> _EXERCISE_
Restate, word for word, the lines from the opening line of the data through the line containing "既然我们在计算沿特定路径通往", both included, and nothing else.

==== RECORDS TO PROCESS ====

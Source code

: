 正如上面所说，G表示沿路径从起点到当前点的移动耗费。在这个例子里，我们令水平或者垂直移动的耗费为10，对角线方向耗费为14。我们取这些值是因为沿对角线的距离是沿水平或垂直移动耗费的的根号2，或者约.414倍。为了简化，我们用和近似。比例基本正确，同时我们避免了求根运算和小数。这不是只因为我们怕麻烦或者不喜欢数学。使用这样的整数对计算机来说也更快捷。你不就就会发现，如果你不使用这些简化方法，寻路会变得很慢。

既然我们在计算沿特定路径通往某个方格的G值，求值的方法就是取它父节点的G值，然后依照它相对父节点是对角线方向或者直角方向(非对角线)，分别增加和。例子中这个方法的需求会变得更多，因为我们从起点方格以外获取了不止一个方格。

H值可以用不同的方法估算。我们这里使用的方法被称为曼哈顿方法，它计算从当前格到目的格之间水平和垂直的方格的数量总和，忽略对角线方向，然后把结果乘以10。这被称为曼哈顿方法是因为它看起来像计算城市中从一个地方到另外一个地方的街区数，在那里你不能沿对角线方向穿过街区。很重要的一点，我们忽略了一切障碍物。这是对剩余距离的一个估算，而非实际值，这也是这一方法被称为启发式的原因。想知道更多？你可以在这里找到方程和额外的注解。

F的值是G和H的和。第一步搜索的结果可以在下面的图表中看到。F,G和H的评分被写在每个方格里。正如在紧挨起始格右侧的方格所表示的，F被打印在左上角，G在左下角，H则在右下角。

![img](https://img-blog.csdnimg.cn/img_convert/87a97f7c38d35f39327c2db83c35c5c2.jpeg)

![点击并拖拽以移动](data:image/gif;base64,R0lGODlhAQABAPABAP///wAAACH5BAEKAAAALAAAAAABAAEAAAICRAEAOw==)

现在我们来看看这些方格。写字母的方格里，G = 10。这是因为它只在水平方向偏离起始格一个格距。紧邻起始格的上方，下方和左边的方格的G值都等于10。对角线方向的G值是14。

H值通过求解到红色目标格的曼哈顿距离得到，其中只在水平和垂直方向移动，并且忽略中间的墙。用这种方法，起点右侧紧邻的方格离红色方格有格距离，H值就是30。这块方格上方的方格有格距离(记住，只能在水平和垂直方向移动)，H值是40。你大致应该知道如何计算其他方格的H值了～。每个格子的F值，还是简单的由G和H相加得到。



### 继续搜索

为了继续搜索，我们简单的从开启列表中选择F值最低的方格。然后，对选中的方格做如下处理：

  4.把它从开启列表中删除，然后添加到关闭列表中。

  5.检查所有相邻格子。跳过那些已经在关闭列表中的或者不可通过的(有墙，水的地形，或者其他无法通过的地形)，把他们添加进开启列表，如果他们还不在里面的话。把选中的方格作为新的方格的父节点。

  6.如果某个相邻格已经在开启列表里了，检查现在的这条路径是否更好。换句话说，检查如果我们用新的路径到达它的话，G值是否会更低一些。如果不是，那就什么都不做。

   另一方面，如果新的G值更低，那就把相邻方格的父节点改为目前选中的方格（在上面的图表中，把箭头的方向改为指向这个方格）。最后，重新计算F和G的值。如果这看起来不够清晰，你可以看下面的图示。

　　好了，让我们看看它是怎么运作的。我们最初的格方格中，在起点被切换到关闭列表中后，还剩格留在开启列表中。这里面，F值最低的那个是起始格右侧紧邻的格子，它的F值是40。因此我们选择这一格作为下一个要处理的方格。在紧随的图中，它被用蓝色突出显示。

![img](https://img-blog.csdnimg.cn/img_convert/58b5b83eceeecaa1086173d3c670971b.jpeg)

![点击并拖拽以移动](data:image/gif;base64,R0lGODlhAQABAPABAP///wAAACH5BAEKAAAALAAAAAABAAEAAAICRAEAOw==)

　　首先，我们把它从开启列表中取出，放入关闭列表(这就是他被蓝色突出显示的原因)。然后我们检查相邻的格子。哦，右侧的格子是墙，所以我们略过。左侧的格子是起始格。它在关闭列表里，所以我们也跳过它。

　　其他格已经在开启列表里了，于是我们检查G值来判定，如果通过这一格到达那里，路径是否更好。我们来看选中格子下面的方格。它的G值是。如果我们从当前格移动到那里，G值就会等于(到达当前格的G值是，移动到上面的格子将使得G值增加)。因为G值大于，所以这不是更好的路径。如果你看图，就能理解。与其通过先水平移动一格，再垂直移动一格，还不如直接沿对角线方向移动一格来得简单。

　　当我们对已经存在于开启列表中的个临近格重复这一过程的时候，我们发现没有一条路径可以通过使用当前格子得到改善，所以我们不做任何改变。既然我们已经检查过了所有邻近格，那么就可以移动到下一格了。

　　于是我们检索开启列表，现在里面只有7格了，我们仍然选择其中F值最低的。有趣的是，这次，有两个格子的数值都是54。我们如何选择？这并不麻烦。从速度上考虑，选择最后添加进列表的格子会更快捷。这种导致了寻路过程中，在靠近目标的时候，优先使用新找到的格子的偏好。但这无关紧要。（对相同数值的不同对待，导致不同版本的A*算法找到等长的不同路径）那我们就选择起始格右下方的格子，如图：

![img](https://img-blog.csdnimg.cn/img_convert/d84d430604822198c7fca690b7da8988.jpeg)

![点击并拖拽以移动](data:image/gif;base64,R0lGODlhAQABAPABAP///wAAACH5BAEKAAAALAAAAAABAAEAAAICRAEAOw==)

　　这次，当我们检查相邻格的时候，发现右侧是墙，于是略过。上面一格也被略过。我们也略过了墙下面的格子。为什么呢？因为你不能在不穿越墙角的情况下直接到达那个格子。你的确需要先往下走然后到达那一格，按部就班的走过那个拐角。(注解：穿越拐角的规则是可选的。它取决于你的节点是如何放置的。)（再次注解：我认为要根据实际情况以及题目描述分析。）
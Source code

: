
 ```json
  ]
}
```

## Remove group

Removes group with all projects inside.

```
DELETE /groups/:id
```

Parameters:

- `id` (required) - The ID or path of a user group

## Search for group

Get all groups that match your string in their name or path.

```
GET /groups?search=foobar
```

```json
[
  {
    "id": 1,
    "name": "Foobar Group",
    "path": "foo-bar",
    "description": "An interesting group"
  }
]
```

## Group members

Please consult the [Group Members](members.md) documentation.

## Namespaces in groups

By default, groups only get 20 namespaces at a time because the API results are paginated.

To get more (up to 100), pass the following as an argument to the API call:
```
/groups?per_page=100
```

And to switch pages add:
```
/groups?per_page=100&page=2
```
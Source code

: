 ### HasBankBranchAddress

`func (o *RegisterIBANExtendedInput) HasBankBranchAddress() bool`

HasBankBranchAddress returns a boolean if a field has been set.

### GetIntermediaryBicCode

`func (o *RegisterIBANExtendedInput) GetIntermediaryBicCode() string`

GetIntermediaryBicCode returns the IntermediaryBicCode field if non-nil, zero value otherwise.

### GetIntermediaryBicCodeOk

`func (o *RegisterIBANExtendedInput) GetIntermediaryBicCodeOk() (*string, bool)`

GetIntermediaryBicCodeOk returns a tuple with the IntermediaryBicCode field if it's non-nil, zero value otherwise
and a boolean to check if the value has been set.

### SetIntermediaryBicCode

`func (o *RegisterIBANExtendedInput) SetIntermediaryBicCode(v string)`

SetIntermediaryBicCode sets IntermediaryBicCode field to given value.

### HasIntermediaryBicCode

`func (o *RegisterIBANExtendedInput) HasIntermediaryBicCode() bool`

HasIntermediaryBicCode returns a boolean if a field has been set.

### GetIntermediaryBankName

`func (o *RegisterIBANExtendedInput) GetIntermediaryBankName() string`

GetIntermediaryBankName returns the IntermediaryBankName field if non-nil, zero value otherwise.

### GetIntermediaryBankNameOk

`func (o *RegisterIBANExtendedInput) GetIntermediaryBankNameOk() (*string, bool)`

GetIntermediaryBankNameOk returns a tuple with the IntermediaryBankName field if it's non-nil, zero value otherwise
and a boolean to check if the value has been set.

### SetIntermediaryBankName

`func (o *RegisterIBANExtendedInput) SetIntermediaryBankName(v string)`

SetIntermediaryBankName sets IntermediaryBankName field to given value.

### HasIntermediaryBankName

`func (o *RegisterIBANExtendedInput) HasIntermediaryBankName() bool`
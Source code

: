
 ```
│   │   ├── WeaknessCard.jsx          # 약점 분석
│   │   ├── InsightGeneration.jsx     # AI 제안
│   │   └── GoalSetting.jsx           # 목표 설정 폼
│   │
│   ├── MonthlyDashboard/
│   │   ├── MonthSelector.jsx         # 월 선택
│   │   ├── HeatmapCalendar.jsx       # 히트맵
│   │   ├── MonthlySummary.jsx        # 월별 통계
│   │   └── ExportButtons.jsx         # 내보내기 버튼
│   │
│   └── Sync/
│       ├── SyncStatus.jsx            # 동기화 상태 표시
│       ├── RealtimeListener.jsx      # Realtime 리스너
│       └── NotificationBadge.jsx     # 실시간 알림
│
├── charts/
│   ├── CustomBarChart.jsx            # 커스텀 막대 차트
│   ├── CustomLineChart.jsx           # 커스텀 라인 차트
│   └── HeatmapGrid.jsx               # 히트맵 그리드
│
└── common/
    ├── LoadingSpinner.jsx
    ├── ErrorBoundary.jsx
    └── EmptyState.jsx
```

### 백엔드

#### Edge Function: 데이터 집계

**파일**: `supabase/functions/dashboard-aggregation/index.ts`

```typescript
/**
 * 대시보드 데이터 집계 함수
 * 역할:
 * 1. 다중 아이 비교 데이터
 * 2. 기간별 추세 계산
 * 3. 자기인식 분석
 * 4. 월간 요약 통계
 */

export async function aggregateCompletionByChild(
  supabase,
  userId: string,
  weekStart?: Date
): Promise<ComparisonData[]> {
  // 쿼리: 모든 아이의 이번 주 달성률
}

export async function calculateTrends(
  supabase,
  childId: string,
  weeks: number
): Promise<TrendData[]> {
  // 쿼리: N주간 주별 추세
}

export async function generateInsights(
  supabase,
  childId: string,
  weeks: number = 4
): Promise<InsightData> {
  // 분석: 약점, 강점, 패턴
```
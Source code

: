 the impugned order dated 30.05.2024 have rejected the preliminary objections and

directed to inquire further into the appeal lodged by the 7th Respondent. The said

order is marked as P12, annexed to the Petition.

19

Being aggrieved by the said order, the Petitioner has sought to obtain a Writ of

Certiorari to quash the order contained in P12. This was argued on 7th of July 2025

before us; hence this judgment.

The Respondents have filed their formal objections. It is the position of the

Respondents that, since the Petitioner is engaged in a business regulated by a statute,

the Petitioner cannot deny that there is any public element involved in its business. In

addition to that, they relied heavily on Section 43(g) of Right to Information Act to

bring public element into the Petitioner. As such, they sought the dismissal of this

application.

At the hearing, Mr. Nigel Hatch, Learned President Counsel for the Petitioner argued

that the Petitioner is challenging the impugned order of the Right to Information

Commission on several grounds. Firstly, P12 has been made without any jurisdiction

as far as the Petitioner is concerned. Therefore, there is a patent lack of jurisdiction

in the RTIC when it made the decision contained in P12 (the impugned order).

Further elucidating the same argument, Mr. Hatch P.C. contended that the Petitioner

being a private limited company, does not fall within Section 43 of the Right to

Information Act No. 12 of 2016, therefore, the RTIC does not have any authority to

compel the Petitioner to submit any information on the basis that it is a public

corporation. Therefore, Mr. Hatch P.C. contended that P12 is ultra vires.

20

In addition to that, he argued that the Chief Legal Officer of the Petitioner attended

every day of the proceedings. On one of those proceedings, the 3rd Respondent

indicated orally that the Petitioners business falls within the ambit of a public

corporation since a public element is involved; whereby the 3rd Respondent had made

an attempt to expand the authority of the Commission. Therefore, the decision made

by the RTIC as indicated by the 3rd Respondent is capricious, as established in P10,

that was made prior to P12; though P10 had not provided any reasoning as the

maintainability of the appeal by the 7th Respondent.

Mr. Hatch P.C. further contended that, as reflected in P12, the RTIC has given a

====

> _EXPECTED ANSWER_
Source code

: 正如上面所说，G表示沿路径从起点到当前点的移动耗费。在这个例子里，我们令水平或者垂直移动的耗费为10，对角线方向耗费为14。我们取这些值是因为沿对角线的距离是沿水平或垂直移动耗费的的根号2，或者约.414倍。为了简化，我们用和近似。比例基本正确，同时我们避免了求根运算和小数。这不是只因为我们怕麻烦或者不喜欢数学。使用这样的整数对计算机来说也更快捷。你不就就会发现，如果你不使用这些简化方法，寻路会变得很慢。

既然我们在计算沿特定路径通往某个方格的G值，求值的方法就是取它父节点的G值，然后依照它相对父节点是对角线方向或者直角方向(非对角线)，分别增加和。例子中这个方法的需求会变得更多，因为我们从起点方格以外获取了不止一个方格。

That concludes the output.